Wholesale Knives at Cheap Discount Prices - Buy Knife and Knives Cheap at CKB Here is one. Google 'wholesale knives" or something. There are tons of places to get decent knives at a cheap price.. People are CRAZY for always paying retail. There are places out there that will let you pay wholesale even if you buy just a few at a time. I do that with all kinds of products. Then sometimes sell locally and it pays for my own stuff..


----------



## Slippy (Nov 14, 2013)

amazon.com


----------



## PaulS (Mar 11, 2013)

For barter I want cheap. I don't want to invest in the kind of knife I would keep and use just a cheep soft knife that looks ok and will cut if you can keep it sharp.


----------



## alterego (Jan 27, 2013)

I went to three different estate auctions thus fall. (Note there are auction magazine's circulated nation wide where these are advertised) each had knives as I was looking for those that advertised a specific interest I have.

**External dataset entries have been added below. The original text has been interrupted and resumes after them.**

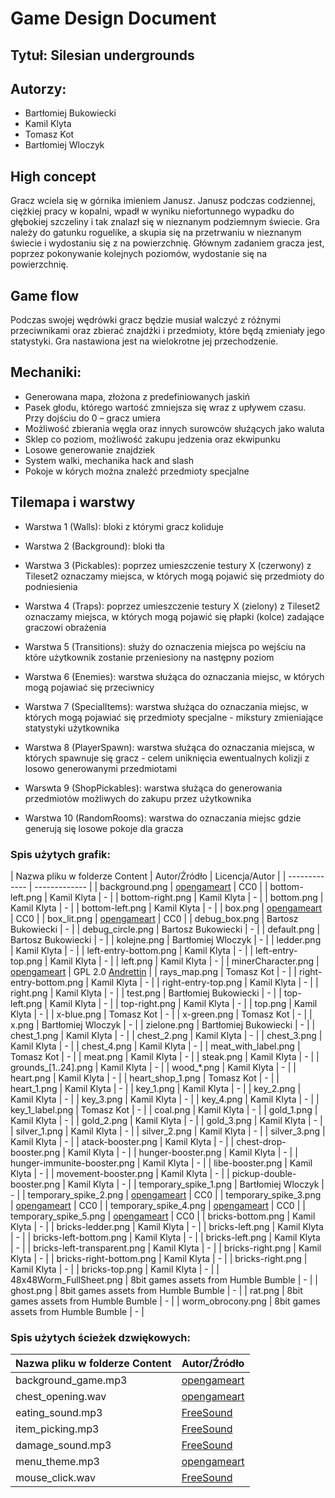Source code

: # Game Design Document

## Tytuł: Silesian undergrounds

## Autorzy:
- Bartłomiej Bukowiecki
- Kamil Klyta
- Tomasz Kot
- Bartłomiej Wloczyk

## High concept

Gracz wciela się w górnika imieniem Janusz. Janusz podczas codziennej, ciężkiej pracy w kopalni, wpadł w wyniku niefortunnego wypadku do głębokiej szczeliny i tak znalazł się w nieznanym podziemnym świecie. Gra należy do gatunku roguelike, a skupia się na przetrwaniu w nieznanym świecie i wydostaniu się z na powierzchnię. Głównym zadaniem gracza jest, poprzez pokonywanie kolejnych poziomów, wydostanie się na powierzchnię.

## Game flow

Podczas swojej wędrówki gracz będzie musiał walczyć z różnymi przeciwnikami oraz zbierać znajdźki i przedmioty, które będą zmieniały jego statystyki. Gra nastawiona jest na wielokrotne jej przechodzenie.

## Mechaniki:
- Generowana mapa, złożona z predefiniowanych jaskiń
- Pasek głodu, którego wartość zmniejsza się wraz z upływem czasu. Przy dojściu do 0 – gracz umiera
- Możliwość zbierania węgla oraz innych surowców służących jako waluta
- Sklep co poziom, możliwość zakupu jedzenia oraz ekwipunku
- Losowe generowanie znajdziek
- System walki, mechanika hack and slash
- Pokoje w kórych można znaleźć przedmioty specjalne

## Tilemapa i warstwy

- Warstwa 1 (Walls):
	bloki z którymi gracz koliduje

- Warstwa 2 (Background):
	bloki tła

- Warstwa 3 (Pickables):
	poprzez umieszczenie testury X (czerwony) z Tileset2 oznaczamy miejsca, w których mogą pojawić się przedmioty do podniesienia

- Warstwa 4 (Traps):
	poprzez umieszczenie testury X (zielony) z Tileset2 oznaczamy miejsca, w których mogą pojawić się płapki (kolce) zadające graczowi obrażenia

- Warstwa 5 (Transitions):
	służy do oznaczenia miejsca po wejściu na które użytkownik zostanie przeniesiony na następny poziom

- Warstwa 6 (Enemies):
	warstwa służąca do oznaczania miejsc, w których mogą pojawiać się przeciwnicy

- Warstwa 7 (SpecialItems):
	warstwa służąca do oznaczania miejsc, w których mogą pojawiać się przedmioty specjalne - mikstury zmieniające statystyki użytkownika

- Warstwa 8 (PlayerSpawn):
	warstwa służąca do oznaczania miejsca, w których spawnuje się gracz - celem uniknięcia ewentualnych kolizji z losowo
	generowanymi przedmiotami
- Warswta 9 (ShopPickables):
	warstwa służąca do generowania przedmiotów możliwych do zakupu przez użytkownika

- Warstwa 10 (RandomRooms):
	warstwa do oznaczania miejsc gdzie generują się losowe pokoje dla gracza


### Spis użytych grafik:

| Nazwa pliku w folderze Content  | Autor/Źródło | Licencja/Autor |
| ------------- | ------------- |
| background.png  | [opengameart](https://opengameart.org/content/pixelart-menu-naturery-hand-shooting-some-green-stuff) | CC0 |
| bottom-left.png  | Kamil Klyta  | - |
| bottom-right.png  | Kamil Klyta  | - |
| bottom.png  | Kamil Klyta | - |
| bottom-left.png  | Kamil Klyta | - |
| box.png | [opengameart](https://opengameart.org/content/pixelart-menu-naturery-hand-shooting-some-green-stuff) | CC0 |
| box_lit.png | [opengameart](https://opengameart.org/content/pixelart-menu-naturery-hand-shooting-some-green-stuff) | CC0 |
| debug_box.png | Bartosz Bukowiecki | - |
| debug_circle.png | Bartosz Bukowiecki | - |
| default.png | Bartosz Bukowiecki | - |
| kolejne.png | Bartłomiej Wloczyk | - |
| ledder.png | Kamil Klyta | - |
| left-entry-bottom.png | Kamil Klyta | - |
| left-entry-top.png | Kamil Klyta | - |
| left.png | Kamil Klyta | - |
| minerCharacter.png | [opengameart](https://opengameart.org/content/dwarves) | GPL 2.0 [Andrettin](https://opengameart.org/users/andrettin) |
| rays_map.png | Tomasz Kot | - |
| right-entry-bottom.png | Kamil Klyta | - |
| right-entry-top.png | Kamil Klyta | - |
| right.png | Kamil Klyta | - |
| test.png | Bartłomiej Bukowiecki | - |
| top-left.png | Kamil Klyta | - |
| top-right.png | Kamil Klyta | - |
| top.png | Kamil Klyta | - |
| x-blue.png | Tomasz Kot | - |
| x-green.png | Tomasz Kot | - |
| x.png | Bartłomiej Wloczyk | - |
| zielone.png | Bartłomiej Bukowiecki | - |
| chest_1.png | Kamil Klyta | - |
| chest_2.png | Kamil Klyta | - |
| chest_3.png | Kamil Klyta | - |
| chest_4.png | Kamil Klyta | - |
| meat_with_label.png | Tomasz Kot | - |
| meat.png | Kamil Klyta | - |
| steak.png | Kamil Klyta | - |
| grounds_[1..24].png | Kamil Klyta | - |
| wood_*.png | Kamil Klyta | - |
| heart.png | Kamil Klyta | - |
| heart_shop_1.png | Tomasz Kot | - |
| heart_1.png | Kamil Klyta | - |
| key_1.png | Kamil Klyta | - |
| key_2.png | Kamil Klyta | - |
| key_3.png | Kamil Klyta | - |
| key_4.png | Kamil Klyta | - |
| key_1_label.png | Tomasz Kot | - |
| coal.png | Kamil Klyta | - |
| gold_1.png | Kamil Klyta | - |
| gold_2.png | Kamil Klyta | - |
| gold_3.png | Kamil Klyta | - |
| silver_1.png | Kamil Klyta | - |
| silver_2.png | Kamil Klyta | - |
| silver_3.png | Kamil Klyta | - |
| atack-booster.png | Kamil Klyta | - |
| chest-drop-booster.png | Kamil Klyta | - |
| hunger-booster.png | Kamil Klyta | - |
| hunger-immunite-booster.png | Kamil Klyta | - |
| libe-booster.png | Kamil Klyta | - |
| movement-booster.png | Kamil Klyta | - |
| pickup-double-booster.png | Kamil Klyta | - |
| temporary_spike_1.png | Bartłomiej Wloczyk | - |
| temporary_spike_2.png | [opengameart](https://opengameart.org/content/bevouliin-free-game-obstacle-spikes) | CC0 |
| temporary_spike_3.png | [opengameart](https://opengameart.org/content/bevouliin-free-game-obstacle-spikes) | CC0 |
| temporary_spike_4.png | [opengameart](https://opengameart.org/content/bevouliin-free-game-obstacle-spikes) | CC0 |
| temporary_spike_5.png | [opengameart](https://opengameart.org/content/bevouliin-free-game-obstacle-spikes) | CC0 |
| bricks-bottom.png | Kamil Klyta | - |
| bricks-ledder.png | Kamil Klyta | - |
| bricks-left.png | Kamil Klyta | - |
| bricks-left-bottom.png | Kamil Klyta | - |
| bricks-left.png | Kamil Klyta | - |
| bricks-left-transparent.png | Kamil Klyta | - |
| bricks-right.png | Kamil Klyta | - |
| bricks-right-bottom.png | Kamil Klyta | - |
| bricks-right.png | Kamil Klyta | - |
| bricks-top.png | Kamil Klyta | - |
| 48x48Worm_FullSheet.png | 8bit games assets from Humble Bumble | - |
| ghost.png | 8bit games assets from Humble Bumble | - |
| rat.png | 8bit games assets from Humble Bumble | - |
| worm_obrocony.png | 8bit games assets from Humble Bumble | - |

### Spis użytych ścieżek dzwiękowych:
| Nazwa pliku w folderze Content  | Autor/Źródło |
| ------------- | ------------- |
| background_game.mp3  | [opengameart](https://opengameart.org/content/enchanted-tiki-86) | CC0 |
| chest_opening.wav | [opengameart](https://opengameart.org/content/open-chest) | CC3 [spookymodem](https://opengameart.org/users/spookymodem) |
| eating_sound.mp3 | [FreeSound](https://freesound.org/people/Ondruska/sounds/360686/) | CC0 |
| item_picking.mp3 | [FreeSound](https://freesound.org/people/niamhd00145229/sounds/422709/) | CC0 |
| damage_sound.mp3 | [FreeSound](https://freesound.org/people/Raclure/sounds/458867/) | CC0 |
| menu_theme.mp3 | [opengameart](https://opengameart.org/content/cave-theme) | CC0 |
| mouse_click.wav | [FreeSound](https://freesound.org/people/Agaxly/sounds/213004/) | CC0 |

One auction in particular had about fifty knives they start out high and then auction choice. One guy took ten for two dollars each. I was jealous.


----------



## tango (Apr 12, 2013)

Go to local gun shows.
There are usually some dealers who have a lot of knives that are inexpensive.
Garage sales, flea markets are also good.


----------



## Go2ndAmend (Apr 5, 2013)

I can't remember exactly where I saw it, but I do remember an auction site which sold knives by the hundreds which were confiscated by the TSA from unsuspecting travelers. A google search might help you out.


----------



## Rob Roy (Nov 6, 2013)

I can get you a pretty good deal on some pocket knives. Especially if you're not picky. Even better if you're not in a big hurry.

PM me for details


----------



## rice paddy daddy (Jul 17, 2012)

Kennesaw Cutlery.
Kennesaw Cutlery


----------



## pastornator (Apr 5, 2013)

I'll second Smokey Mountain Knife Works!

They have an AMAZING museum showroom in Gattlinburg and their catalog is filled with low cost items, some of decent quality! I've been a customer for years.


----------



## pheniox17 (Dec 12, 2013)

shocked no one has said the no brainer eBay, the trick, item location, search other countries


----------



## 2000ShadowACE (Jan 14, 2014)

Watch shopping channels on TV. I was scrolling through the channels the other night and they had a cutlery show on. There was one lot of 120 folders for under $40. They are the pretty knives that look good on a display, but probably wouldn't be a first choice for carry. However, for barter, they would be good enough.


----------



## pastornator (Apr 5, 2013)

Frost Cutlery® Christmas Stocking Full of Knives

Frost Cutlery® 40pc Grab Bag (Our Choice Only)

Frost Cutlery® 20pc Grab Bag (Our Choice Only)

Frost® October Twelve Pack Delta Ranger Linerlocks

Frost® 2013 Mega 50 Piece Set

Frost Cutlery® Hunter's Companion

Frost® Black Hills Steel Rider Axe Fixed Blade


----------



## Hawaii Volcano Squad (Sep 25, 2013)

Check out this site for blades> Wholesale Knives, Self Defense Supplies, and Survival Gear | Wild Bill Wholesale


----------